Source data:
▬▬▬▬▬▬
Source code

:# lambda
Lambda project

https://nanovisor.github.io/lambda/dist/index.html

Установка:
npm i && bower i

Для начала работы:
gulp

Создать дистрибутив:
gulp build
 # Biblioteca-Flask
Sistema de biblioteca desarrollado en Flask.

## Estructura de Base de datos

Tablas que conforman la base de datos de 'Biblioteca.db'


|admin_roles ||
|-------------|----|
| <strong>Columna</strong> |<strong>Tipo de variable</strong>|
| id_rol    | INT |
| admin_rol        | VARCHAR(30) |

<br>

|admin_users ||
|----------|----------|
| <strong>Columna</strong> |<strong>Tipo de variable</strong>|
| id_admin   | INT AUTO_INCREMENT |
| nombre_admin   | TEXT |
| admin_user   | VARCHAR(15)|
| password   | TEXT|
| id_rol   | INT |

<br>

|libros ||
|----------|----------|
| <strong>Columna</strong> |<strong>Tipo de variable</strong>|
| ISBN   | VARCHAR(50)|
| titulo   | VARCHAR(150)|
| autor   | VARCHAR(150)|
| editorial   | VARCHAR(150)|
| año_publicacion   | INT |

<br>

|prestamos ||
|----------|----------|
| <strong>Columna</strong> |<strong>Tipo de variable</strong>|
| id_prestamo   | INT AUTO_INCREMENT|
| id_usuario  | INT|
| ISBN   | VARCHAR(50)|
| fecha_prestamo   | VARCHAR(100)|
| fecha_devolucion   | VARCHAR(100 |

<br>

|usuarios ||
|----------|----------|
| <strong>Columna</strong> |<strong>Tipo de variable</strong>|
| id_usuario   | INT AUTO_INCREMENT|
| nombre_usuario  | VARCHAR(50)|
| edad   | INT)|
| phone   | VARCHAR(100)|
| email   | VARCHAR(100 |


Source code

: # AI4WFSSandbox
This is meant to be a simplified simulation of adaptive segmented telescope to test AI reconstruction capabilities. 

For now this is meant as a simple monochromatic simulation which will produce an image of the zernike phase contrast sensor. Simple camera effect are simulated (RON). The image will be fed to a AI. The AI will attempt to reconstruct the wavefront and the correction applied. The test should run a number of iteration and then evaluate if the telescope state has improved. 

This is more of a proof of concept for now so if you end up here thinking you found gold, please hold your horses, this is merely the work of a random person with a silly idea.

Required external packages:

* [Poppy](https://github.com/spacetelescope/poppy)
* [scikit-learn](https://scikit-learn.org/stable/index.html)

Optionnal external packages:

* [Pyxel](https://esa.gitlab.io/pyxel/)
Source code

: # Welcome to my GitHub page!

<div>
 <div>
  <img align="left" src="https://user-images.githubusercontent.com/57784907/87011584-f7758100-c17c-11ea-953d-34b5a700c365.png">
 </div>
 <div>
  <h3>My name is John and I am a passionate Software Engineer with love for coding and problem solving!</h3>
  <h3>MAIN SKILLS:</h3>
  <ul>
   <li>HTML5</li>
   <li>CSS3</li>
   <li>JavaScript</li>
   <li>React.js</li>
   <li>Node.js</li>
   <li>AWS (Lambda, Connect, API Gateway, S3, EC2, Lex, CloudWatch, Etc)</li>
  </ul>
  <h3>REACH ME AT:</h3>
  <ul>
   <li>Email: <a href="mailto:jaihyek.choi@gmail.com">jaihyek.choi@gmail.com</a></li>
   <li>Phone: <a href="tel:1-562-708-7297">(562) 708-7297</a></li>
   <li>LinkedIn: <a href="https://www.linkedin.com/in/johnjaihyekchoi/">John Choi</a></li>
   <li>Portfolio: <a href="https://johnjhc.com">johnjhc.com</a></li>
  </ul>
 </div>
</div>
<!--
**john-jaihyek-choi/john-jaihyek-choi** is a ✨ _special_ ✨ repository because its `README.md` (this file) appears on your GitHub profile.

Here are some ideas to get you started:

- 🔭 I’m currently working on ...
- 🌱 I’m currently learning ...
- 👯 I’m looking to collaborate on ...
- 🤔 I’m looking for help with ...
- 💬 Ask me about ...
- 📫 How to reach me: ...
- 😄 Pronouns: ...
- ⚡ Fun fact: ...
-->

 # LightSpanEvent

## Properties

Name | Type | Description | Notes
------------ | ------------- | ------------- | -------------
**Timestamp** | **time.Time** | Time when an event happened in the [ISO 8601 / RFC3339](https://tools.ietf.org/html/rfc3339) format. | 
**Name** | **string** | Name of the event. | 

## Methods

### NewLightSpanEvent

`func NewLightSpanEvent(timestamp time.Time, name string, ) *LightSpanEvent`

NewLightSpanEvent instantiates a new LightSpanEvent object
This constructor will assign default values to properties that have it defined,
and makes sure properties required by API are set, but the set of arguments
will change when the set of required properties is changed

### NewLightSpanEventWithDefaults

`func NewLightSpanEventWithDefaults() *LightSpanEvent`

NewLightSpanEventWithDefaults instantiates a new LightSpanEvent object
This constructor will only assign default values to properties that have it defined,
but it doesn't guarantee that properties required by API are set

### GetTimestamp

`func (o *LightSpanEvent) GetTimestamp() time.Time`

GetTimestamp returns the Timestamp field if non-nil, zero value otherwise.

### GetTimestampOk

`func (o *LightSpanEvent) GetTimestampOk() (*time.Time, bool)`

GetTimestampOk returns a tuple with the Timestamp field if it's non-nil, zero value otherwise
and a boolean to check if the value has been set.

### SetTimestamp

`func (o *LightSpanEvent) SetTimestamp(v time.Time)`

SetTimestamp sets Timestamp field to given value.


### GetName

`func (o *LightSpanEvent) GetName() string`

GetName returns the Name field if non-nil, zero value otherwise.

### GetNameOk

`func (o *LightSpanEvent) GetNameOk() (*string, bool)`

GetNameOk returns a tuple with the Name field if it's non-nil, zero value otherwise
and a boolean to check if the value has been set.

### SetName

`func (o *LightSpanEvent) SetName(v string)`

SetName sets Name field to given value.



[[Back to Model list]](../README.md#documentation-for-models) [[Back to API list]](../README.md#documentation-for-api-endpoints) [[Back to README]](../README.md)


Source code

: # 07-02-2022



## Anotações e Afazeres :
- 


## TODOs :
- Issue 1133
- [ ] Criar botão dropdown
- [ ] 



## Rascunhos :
▬▬▬▬▬▬
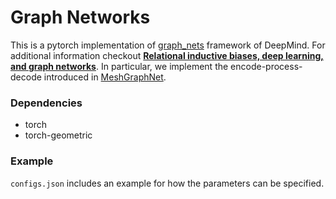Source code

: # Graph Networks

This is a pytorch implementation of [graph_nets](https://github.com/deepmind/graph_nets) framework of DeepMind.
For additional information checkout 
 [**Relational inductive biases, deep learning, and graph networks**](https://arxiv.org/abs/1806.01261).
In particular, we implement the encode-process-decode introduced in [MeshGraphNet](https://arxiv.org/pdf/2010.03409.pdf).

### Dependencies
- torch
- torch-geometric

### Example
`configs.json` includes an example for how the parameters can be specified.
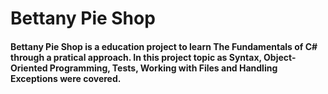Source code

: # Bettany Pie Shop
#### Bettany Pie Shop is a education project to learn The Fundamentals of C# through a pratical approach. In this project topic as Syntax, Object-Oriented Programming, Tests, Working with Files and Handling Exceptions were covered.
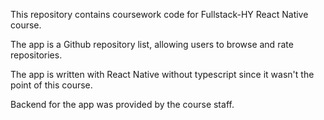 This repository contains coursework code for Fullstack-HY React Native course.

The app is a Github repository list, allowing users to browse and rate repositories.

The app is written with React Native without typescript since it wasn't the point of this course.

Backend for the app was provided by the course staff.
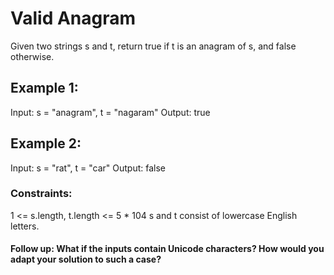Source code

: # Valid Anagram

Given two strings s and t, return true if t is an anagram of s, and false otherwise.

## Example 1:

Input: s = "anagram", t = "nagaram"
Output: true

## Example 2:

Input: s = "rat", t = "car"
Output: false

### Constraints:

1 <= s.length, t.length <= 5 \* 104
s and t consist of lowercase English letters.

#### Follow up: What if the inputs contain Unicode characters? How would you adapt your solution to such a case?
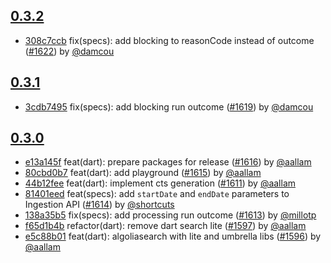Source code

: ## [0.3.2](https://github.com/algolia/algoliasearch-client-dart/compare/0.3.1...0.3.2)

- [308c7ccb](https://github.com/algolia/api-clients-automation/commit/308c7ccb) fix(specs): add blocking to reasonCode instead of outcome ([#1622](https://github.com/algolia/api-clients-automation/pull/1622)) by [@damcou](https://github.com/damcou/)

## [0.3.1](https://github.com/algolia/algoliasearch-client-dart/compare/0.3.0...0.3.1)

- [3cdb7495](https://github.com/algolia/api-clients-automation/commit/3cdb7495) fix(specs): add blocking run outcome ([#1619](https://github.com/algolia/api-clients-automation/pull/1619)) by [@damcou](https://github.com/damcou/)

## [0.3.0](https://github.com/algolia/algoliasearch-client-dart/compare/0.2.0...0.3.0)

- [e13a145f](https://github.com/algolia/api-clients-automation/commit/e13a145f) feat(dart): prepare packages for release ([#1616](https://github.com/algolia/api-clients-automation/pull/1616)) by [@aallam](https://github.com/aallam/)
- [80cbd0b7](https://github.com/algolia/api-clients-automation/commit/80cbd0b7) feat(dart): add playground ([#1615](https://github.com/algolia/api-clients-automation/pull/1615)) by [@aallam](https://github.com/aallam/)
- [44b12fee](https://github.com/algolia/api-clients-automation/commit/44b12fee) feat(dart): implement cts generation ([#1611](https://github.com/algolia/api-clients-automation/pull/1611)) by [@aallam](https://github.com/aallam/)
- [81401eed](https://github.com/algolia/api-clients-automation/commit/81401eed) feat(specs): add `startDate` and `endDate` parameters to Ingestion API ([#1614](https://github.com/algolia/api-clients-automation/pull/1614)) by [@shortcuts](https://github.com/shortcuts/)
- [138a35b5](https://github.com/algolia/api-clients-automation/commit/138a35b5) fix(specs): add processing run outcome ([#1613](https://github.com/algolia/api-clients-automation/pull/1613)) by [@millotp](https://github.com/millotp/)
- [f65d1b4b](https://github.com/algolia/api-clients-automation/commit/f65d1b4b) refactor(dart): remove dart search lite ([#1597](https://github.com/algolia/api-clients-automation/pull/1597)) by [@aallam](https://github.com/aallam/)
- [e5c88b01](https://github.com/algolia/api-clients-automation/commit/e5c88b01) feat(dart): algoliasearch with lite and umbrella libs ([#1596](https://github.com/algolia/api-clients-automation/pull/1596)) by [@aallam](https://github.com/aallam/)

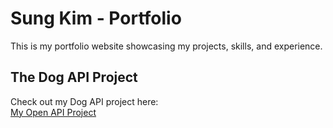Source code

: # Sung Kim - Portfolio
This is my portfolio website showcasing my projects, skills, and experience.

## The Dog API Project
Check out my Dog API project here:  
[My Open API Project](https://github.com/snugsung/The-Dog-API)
▬▬▬▬▬▬
| Work to complete |
Using the data above, which lines fall from the one with "# Valid Anagram" through the one with "feat(dart): implement cts"? Repeat them exactly, ends included, minus any pictures.

| Response |
: # Valid Anagram

Given two strings s and t, return true if t is an anagram of s, and false otherwise.

## Example 1:

Input: s = "anagram", t = "nagaram"
Output: true

## Example 2:

Input: s = "rat", t = "car"
Output: false

### Constraints:

1 <= s.length, t.length <= 5 \* 104
s and t consist of lowercase English letters.

#### Follow up: What if the inputs contain Unicode characters? How would you adapt your solution to such a case?
Source code

: ## [0.3.2](https://github.com/algolia/algoliasearch-client-dart/compare/0.3.1...0.3.2)

- [308c7ccb](https://github.com/algolia/api-clients-automation/commit/308c7ccb) fix(specs): add blocking to reasonCode instead of outcome ([#1622](https://github.com/algolia/api-clients-automation/pull/1622)) by [@damcou](https://github.com/damcou/)

## [0.3.1](https://github.com/algolia/algoliasearch-client-dart/compare/0.3.0...0.3.1)

- [3cdb7495](https://github.com/algolia/api-clients-automation/commit/3cdb7495) fix(specs): add blocking run outcome ([#1619](https://github.com/algolia/api-clients-automation/pull/1619)) by [@damcou](https://github.com/damcou/)

## [0.3.0](https://github.com/algolia/algoliasearch-client-dart/compare/0.2.0...0.3.0)

- [e13a145f](https://github.com/algolia/api-clients-automation/commit/e13a145f) feat(dart): prepare packages for release ([#1616](https://github.com/algolia/api-clients-automation/pull/1616)) by [@aallam](https://github.com/aallam/)
- [80cbd0b7](https://github.com/algolia/api-clients-automation/commit/80cbd0b7) feat(dart): add playground ([#1615](https://github.com/algolia/api-clients-automation/pull/1615)) by [@aallam](https://github.com/aallam/)
- [44b12fee](https://github.com/algolia/api-clients-automation/commit/44b12fee) feat(dart): implement cts generation ([#1611](https://github.com/algolia/api-clients-automation/pull/1611)) by [@aallam](https://github.com/aallam/)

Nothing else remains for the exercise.